Dans une courriel envoyé à Métro, Sanimax affirme poursuivre «les mêmes objectifs que la Ville de Montréal, soit d’améliorer la cohabitation avec la communauté de RDP-PAT»
«Nous croyons toutefois qu’il existe de meilleurs moyens d’y arriver que l’approche de confrontation adoptée par la Ville.
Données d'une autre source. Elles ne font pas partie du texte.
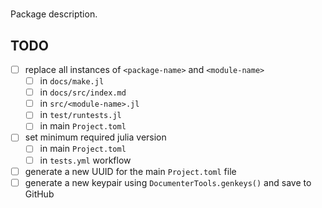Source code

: # <package-name />

Package description.

## TODO
- [ ] replace all instances of `<package-name>` and `<module-name>`
  - [ ] in `docs/make.jl`
  - [ ] in `docs/src/index.md`
  - [ ] in `src/<module-name>.jl`
  - [ ] in `test/runtests.jl`
  - [ ] in main `Project.toml`
- [ ] set minimum required julia version
  - [ ] in main `Project.toml`
  - [ ] in `tests.yml` workflow
- [ ] generate a new UUID for the main `Project.toml` file
- [ ] generate a new keypair using `DocumenterTools.genkeys()` and save to GitHub
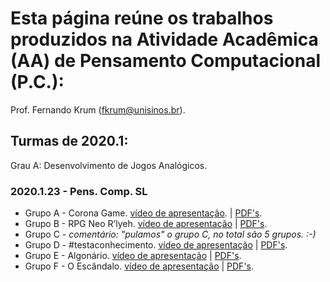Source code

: # Esta página reúne os trabalhos produzidos na Atividade Acadêmica (AA) de Pensamento Computacional (P.C.):
Prof. Fernando Krum (fkrum@unisinos.br).


## Turmas de 2020.1:
Grau A: Desenvolvimento de Jogos Analógicos.

### 2020.1.23 - Pens. Comp. SL
* Grupo A - Corona Game. [vídeo de apresentação](https://youtu.be/wLLTBRqdm8Q). | [PDF's](https://github.com/ferkrum/pensComp/tree/master/2020.1.23/Grau%20A/Grupo%20A).
* Grupo B - RPG Neo R’lyeh. [vídeo de apresentação](https://youtu.be/CT1TaBh47y4) | [PDF's](https://github.com/ferkrum/pensComp/tree/master/2020.1.23/Grau%20A/Grupo%20B).
* Grupo C - _comentário: "pulamos" o grupo C, no total são 5 grupos. :-)_
* Grupo D - #testaconhecimento. [vídeo de apresentação](https://youtu.be/22J26KAQVK4) | [PDF's](https://github.com/ferkrum/pensComp/tree/master/2020.1.23/Grau%20A/Grupo%20D).
* Grupo E - Algonário. [vídeo de apresentação](https://www.youtube.com/watch?v=e4DKGwkhPAg&feature=youtu.be) | [PDF's](https://github.com/ferkrum/pensComp/tree/master/2020.1.23/Grau%20A/Grupo%20E).
* Grupo F - O Escândalo. [vídeo de apresentação](https://youtu.be/W_hrYjmY8bM) | [PDF's](https://github.com/ferkrum/pensComp/tree/master/2020.1.23/Grau%20A/Grupo%20F).

<!--
### 2020.1.33 - Pens. Comp. POA
 * Grupo A - Jogo da Memória Covid-19. [vídeo de apresentação](https://youtu.be/Y3Ebal1-DxE). | [PDF's](https://github.com/ferkrum/pensComp/tree/master/2020.1.33/Grau%20A/Grupo%20A).
* Grupo B - 
* Grupo C - Cook for me. [vídeo de apresentação](https://youtu.be/COtl0kDkJr8). | [PDF's](https://github.com/ferkrum/pensComp/tree/master/2020.1.33/Grau%20A/Grupo%20C).
* Grupo D - Jogo de memória sobre o Corona Vírus para Crianças. [vídeo de apresentação](https://youtu.be/eL0dC-fp8DU). | [PDF's](https://github.com/ferkrum/pensComp/tree/master/2020.1.33/Grau%20A/Grupo%20D).
* Grupo E - World Cup for Dummies. [vídeo de apresentação](https://youtu.be/g9z6GDz3l7I). | [PDF's](https://github.com/ferkrum/pensComp/tree/master/2020.1.33/Grau%20A/Grupo%20E).
* Grupo F - PandeGame. [vídeo de apresentação](https://youtu.be/36VyoWxAdDk). | [PDF's](https://github.com/ferkrum/pensComp/tree/master/2020.1.33/Grau%20A/Grupo%20F).
* Grupo G - Corona Battle. [vídeo de apresentação](https://youtu.be/C4AW7aA8HPY). | [PDF's](https://github.com/ferkrum/pensComp/tree/master/2020.1.33/Grau%20A/Grupo%20G).
* Grupo H - 
* Grupo I - Maravilha. [vídeo de apresentação](https://youtu.be/m8KXRqI_Yzo). | [PDF's](https://github.com/ferkrum/pensComp/tree/master/2020.1.33/Grau%20A/Grupo%20I).
* Grupo J - War Plage. [vídeo de apresentação](https://youtu.be/MlY53WAe07s). | [PDF's](https://github.com/ferkrum/pensComp/tree/master/2020.1.33/Grau%20A/Grupo%20J).

<!-- 
### 2020.1.52 - Pens. Comp. POA
* Grupo A - Coroninha. [vídeo de apresentação](https://youtu.be/--hYkFFmVP4) | [PDF's](https://github.com/ferkrum/pensComp/tree/master/2020.1.52/grau%20A/grupo%20A). 
* Grupo B - Dados e Desafios. [vídeo de apresentação](https://youtu.be/tHRIFUkQWC4) | [PDF's](https://github.com/ferkrum/pensComp/tree/master/2020.1.52/grau%20A/grupo%20B).  
* Grupo C - Traçando Melhores Caminhos. [vídeo de apresentação](https://youtu.be/p7z_RmIIOxs) | [PDF's](https://github.com/ferkrum/pensComp/tree/master/2020.1.52/grau%20A/grupo%20C).  
* Grupo D - O caminho da quarentena. [vídeo de apresentação](https://youtu.be/DVMGkXpK5aI) | [PDF's](https://github.com/ferkrum/pensComp/tree/master/2020.1.52/grau%20A/grupo%20D).  
* Grupo E - PandeVid Medieval. [vídeo de apresentação-*1](https://youtu.be/dzjTIBk_UWg) | [PDF's](https://github.com/ferkrum/pensComp/tree/master/2020.1.52/grau%20A/grupo%20E).  

*1 será alterado

-->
Dans une optique de collaboration et d’ouverture, nous avons élaboré un plan d’investissement majeur qui propose autant des solutions à court terme que des améliorations durables pour notre usine».
Un plan de «plusieurs dizaines de millions de dollars» qui faisait l’objet de discussions avec la Ville de Montréal, qui selon la direction de Sanimax aurait mis unilatéralement fin aux discussions en août 2021.
«Si les discussions s’étaient poursuivies, nous aurions déjà entamé la réalisation de plusieurs actions clés de ce plan, dont entre autres la construction d’un garage ventilé», poursuit l’entreprise.
Et cette dernière de rappeler les négociations avec la ville de Lévis, dossier dans lequel le gouvernement du Québec était intervenu pour offrir un plan contre les nuisances.
«Il est temps que la Ville de Montréal fasse partie de la solution et cesse de jouer au loup solitaire, avec une vision soutenue au détriment de toute une industrie. Au final, ce sont les résidents de Rivière-des-Prairies qui paient les frais de cette attitude contreproductive», affirme la direction.